◆ **Exercise aim**
How many lines in the data below have the string "football"? Reply with the number alone.

Dataset entries

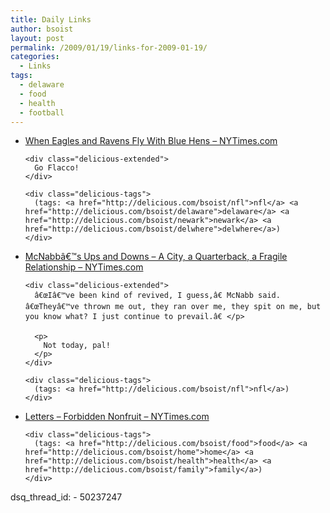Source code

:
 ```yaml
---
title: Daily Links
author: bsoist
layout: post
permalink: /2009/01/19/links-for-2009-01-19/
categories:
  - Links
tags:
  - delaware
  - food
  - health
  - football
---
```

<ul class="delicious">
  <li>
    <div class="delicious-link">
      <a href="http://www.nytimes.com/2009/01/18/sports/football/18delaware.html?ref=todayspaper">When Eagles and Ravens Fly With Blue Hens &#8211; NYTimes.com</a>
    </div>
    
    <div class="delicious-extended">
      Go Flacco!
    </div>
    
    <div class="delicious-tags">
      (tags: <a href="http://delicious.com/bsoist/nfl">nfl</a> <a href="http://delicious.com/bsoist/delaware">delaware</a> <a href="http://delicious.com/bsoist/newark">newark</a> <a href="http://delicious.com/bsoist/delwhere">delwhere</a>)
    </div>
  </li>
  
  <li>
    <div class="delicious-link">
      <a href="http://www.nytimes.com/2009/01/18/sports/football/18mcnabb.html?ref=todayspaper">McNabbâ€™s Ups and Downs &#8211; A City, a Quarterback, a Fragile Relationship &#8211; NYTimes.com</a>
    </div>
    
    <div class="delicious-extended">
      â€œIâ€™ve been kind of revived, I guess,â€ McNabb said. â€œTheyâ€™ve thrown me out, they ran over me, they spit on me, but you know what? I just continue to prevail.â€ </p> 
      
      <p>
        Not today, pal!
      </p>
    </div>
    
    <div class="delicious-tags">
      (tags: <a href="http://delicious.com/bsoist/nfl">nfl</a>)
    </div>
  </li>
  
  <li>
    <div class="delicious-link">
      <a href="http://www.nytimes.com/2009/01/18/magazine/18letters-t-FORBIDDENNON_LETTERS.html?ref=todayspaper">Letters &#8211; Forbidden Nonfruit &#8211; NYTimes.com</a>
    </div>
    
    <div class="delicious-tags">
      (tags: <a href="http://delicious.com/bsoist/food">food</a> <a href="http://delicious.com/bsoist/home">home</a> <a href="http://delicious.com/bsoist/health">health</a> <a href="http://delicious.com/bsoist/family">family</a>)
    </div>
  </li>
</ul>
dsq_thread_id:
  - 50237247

◆ **Answer to this problem**
3